Plain-text document sources:
^^^^^^^^^^^^^^^^

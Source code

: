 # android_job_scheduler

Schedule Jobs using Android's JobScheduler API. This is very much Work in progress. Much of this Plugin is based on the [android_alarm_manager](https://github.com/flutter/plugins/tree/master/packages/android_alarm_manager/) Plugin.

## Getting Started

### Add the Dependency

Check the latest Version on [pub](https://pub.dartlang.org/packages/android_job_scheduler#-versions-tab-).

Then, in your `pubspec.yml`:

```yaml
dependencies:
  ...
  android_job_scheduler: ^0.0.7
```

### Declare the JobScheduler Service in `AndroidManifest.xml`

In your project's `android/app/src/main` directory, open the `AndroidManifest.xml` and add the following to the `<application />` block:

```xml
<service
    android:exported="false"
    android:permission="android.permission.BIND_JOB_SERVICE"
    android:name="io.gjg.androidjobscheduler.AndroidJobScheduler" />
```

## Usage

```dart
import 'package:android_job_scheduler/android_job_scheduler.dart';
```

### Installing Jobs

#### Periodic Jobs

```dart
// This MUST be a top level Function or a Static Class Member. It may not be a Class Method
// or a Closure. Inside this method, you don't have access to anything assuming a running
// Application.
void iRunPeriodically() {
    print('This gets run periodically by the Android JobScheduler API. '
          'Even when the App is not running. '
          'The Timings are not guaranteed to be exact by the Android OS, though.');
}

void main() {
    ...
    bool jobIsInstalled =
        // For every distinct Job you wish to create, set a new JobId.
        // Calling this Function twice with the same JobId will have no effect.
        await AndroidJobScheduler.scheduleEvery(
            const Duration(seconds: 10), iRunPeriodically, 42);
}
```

^^^^^^^^^^^^^^^^

TASK INSTRUCTIONS:
Find and copy each line above that includes the string "Function".

EXERCISE ANSWER:
// This MUST be a top level Function or a Static Class Member. It may not be a Class Method
        // Calling this Function twice with the same JobId will have no effect.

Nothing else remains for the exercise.